Braingle Lite



Water or Ice?

Category:Science
Submitted By:eighsse
Fun:*** (2.92)
Difficulty:* (0.95)



Which weighs more: a gallon of liquid water or a gallon of ice?

(With "weight" meaning, weight on the same planet, at the same location -- so literally, "which has more mass?")

Show Answer



Comments on this teaser


Posted by devaprasad12/09/13
Good one :poop:

Posted by devaprasad12/09/13
:wink:

Posted by eighsse12/09/13
Thanks... I think?

Posted by charlottes-odd12/17/13
Good one again :D :D :D :D :D :D :D :D :D :D

Posted by ElectronJohn03/31/14
Good science question, although not hard. By the way a gallon of water weighs about 8 pounds. Not sure how much a gallon of ice weights but as you noted it is less than that.

Posted by eighsse03/31/14
I think a gallon of water weighs precisely 8 pounds, right? Because the English weight system is based upon the density of water. And a gallon of ice would only weigh slightly, slightly less. Mainly the trick is supposed to be that people might imagine having a gallon of water, freezing it, and assume that it is still a "gallon."

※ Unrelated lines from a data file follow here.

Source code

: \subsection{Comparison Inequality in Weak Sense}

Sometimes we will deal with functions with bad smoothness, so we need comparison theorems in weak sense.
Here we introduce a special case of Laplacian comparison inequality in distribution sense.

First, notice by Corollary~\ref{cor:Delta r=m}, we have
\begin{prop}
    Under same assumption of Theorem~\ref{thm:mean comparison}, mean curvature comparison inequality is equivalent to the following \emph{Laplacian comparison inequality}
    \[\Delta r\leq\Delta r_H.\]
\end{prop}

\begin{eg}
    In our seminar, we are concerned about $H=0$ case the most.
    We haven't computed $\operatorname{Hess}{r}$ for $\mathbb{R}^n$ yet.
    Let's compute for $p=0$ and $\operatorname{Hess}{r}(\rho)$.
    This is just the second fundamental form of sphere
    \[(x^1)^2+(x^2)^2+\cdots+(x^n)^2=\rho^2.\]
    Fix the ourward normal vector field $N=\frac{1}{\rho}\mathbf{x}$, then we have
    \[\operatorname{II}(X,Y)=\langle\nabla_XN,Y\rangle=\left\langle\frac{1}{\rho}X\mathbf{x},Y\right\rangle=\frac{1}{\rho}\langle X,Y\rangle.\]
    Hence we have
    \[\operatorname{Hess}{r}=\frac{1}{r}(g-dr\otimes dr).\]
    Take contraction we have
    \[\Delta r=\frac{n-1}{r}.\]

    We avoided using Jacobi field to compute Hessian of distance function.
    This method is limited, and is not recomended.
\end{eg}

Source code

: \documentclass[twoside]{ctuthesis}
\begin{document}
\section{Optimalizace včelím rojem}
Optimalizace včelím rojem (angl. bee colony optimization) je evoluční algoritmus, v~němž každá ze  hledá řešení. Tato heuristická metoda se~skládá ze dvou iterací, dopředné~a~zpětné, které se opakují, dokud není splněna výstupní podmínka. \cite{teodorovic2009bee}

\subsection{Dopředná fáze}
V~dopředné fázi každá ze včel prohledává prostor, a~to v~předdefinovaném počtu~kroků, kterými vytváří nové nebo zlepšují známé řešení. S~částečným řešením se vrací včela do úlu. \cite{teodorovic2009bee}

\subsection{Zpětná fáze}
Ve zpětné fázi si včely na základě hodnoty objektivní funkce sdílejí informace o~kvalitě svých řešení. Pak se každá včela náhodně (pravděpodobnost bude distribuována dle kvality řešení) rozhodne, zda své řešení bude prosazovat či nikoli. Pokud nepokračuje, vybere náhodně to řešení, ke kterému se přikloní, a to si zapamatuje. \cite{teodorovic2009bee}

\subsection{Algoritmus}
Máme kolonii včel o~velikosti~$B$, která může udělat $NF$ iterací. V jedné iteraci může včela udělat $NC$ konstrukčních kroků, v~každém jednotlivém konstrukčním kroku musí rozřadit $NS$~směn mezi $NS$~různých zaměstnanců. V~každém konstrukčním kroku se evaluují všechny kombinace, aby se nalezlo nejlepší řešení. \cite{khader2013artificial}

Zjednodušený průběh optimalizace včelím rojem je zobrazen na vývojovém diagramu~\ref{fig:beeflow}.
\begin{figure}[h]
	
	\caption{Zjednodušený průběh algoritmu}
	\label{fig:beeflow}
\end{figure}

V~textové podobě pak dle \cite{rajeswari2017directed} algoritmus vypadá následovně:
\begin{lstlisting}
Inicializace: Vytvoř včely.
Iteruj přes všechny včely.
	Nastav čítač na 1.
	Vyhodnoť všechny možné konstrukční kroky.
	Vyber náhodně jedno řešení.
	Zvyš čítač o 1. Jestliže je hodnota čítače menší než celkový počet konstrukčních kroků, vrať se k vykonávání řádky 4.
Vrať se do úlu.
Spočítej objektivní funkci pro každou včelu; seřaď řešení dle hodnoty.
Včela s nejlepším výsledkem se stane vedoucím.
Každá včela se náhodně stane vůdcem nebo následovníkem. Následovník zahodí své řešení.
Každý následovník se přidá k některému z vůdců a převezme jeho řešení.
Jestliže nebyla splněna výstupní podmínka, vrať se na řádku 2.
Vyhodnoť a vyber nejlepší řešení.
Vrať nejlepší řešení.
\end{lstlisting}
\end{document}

Posted by BadBunnee0204/02/14
OK ..... science wizards !!!! What about this one? "Which weighs more .... a pound of feathers or a pound of lead?" I know it's an OLDIE pre-gradeschool joke but I also read recently on the internet (so it's GOT to be true ... right? :roll: ) that almost half of US college grads who were asked that question either got it wrong or ..... ... appeared to have to "think about it"! Is there some trick to that one? :o

Posted by eighsse04/02/14
The trick basically stems from the whole weight/mass confusion. But most scientifically inclined people should get it. Most college grads are drunken idiots anyway. Doesn't take much to merely pass. :D

Posted by Babe05/04/14
Good teaser. I thought it was a trick question, but was thinking of another oldie which was in pounds and not gallons so I should have been more aware. Oh well! :D :roll: :lol:

Posted by lukasiwicz05/04/14
All you had to do was remember that ice floats in water, and hence must be less dense tha water, there therefore lighter than an equal volume of water. Of course, when one considers that a gallon is a liquid measure, and ice is a solid, one might wonder what it means to talk about "a gallon of ice."

Posted by raisin9905/04/14
Nothing like a little science to get the brain in motion for the day; thanks!

Posted by eighsse05/04/14
Great point, lukasiwicz, I didn't even think about that! It is probably inaccurate to say a "gallon of ice."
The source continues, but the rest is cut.